Ogni italiano ha nel
cuore le carezze del sole e la vertigine dell’azzurro, sia esso cielo o mare. Ogni
italiano è un pozzo di sentimenti coperti da un sorriso un po’ cialtrone. Ogni
italiano sa che qualsiasi esperienza un paese straniero gli proporrà, non varrà
mai come una passeggiata sulla spiaggia al chiaro di luna dopo aver divorato un piatto di
spaghetti alle vongole. Ogni italiano sa che sarà sempre e solo italiano,
dovesse vivere all’estero altri cent’anni.
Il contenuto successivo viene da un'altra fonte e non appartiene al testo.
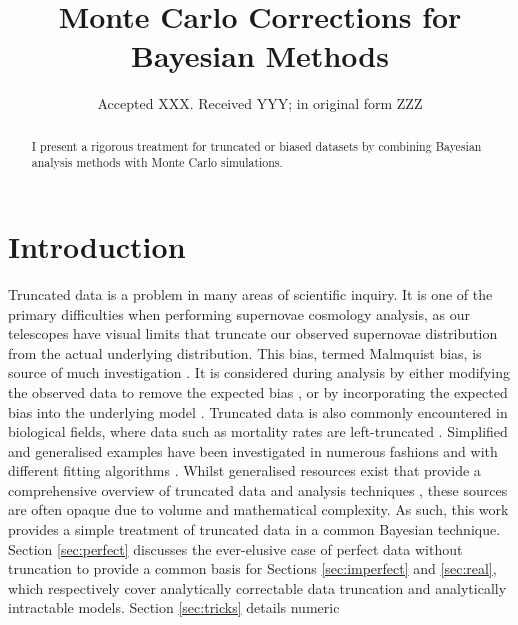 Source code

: \documentclass[a4paper,fleqn,usenatbib]{mnras}
\title[MC Corrections for Bayesian Methods]{Monte Carlo Corrections for Bayesian Methods}
\author[S. R. Hinton et al.]{Samuel R. Hinton,$^{1,2}$\thanks{E-mail: \href{samuelreay@gmail.com}}
\\
$^{1}$School of Mathematics and Physics, The University of Queensland, Brisbane, QLD 4072, Australia\\
$^{2}$ARC Centre of Excellence for All-sky Astrophysics (CAASTRO)
}
\date{Accepted XXX. Received YYY; in original form ZZZ}
\begin{document}
\label{firstpage}
\pagerange{\pageref{firstpage}--\pageref{lastpage}}
\maketitle



\begin{abstract}
I present a rigorous treatment for truncated or biased datasets by combining Bayesian analysis methods with Monte Carlo simulations.
\end{abstract}



\section{Introduction}

Truncated data is a problem in many areas of scientific inquiry. It is one of the primary difficulties when performing supernovae cosmology analysis, as our telescopes have visual limits that truncate our observed supernovae distribution from the actual underlying distribution. This bias, termed Malmquist bias, is source of much investigation \citep{Butkevich2005}. It is considered during analysis by either modifying the observed data to remove the expected bias \citep{BetouleKessler2014, ConleyGuySullivan2011}, or by incorporating the expected bias into the underlying model \citep{Rubin2015}. Truncated data is also commonly encountered in biological fields, where data such as mortality rates are left-truncated \citep{JANE1898}. Simplified and generalised examples have been investigated in numerous fashions \citep{woodroofe1985estimating, Gull1989bayesian, grogger1991models, o1995truncated} and with different fitting algorithms \citep{Gelfand1992}. Whilst generalised resources exist that provide a comprehensive overview of truncated data and analysis techniques \citep{klein2005survival}, these sources are often opaque due to volume and mathematical complexity. As such, this work provides a simple treatment of truncated data in a common Bayesian technique. Section \ref{sec:perfect} discusses the ever-elusive case of perfect data without truncation to provide a common basis for Sections \ref{sec:imperfect} and \ref{sec:real}, which respectively cover analytically correctable data truncation and analytically intractable models. Section \ref{sec:tricks} details numeric 
\end{document}
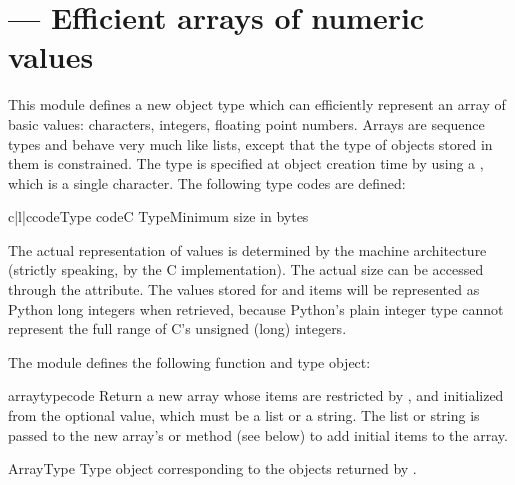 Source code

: \section{ ---
         Efficient arrays of numeric values}



This module defines a new object type which can efficiently represent
an array of basic values: characters, integers, floating point
numbers.  Arrays are sequence types and behave very much
like lists, except that the type of objects stored in them is
constrained.  The type is specified at object creation time by using a
, which is a single character.  The following type
codes are defined:

\begin{tableiii}{c|l|c}{code}{Type code}{C Type}{Minimum size in bytes}
\end{tableiii}

The actual representation of values is determined by the machine
architecture (strictly speaking, by the C implementation).  The actual
size can be accessed through the  attribute.  The values
stored  for  and  items will be represented as
Python long integers when retrieved, because Python's plain integer
type cannot represent the full range of C's unsigned (long) integers.


The module defines the following function and type object:

\begin{funcdesc}{array}{typecode}
Return a new array whose items are restricted by , and
initialized from the optional  value, which must be a
list or a string.  The list or string is passed to the new array's
 or  method (see below) to add
initial items to the array.
\end{funcdesc}

\begin{datadesc}{ArrayType}
Type object corresponding to the objects returned by
.
\end{datadesc}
Abbiamo lasciato la nostra madre patria un po’ per caso e
lei non se ne è neanche accorta. Forse non se ne accorgerà mai. Eppure continuiamo
a celebrarla. Siamo privilegiati, e lo sappiamo, perchè abbiamo mosso i nostri
primi passi nel paese più bello del mondo. E’ la sensazione di un sentimento
non corrisposto, un silenzioso tumulto interiore che ci rende vulnerabili
quando ci si riunisce per le partite della Nazionale, che ci spinge ad urlare, che ci fa commuovere davanti alle note, altrove retoriche e tronfie, dell’inno di
Mameli.
Forza, Italia. Italia forza, anzi.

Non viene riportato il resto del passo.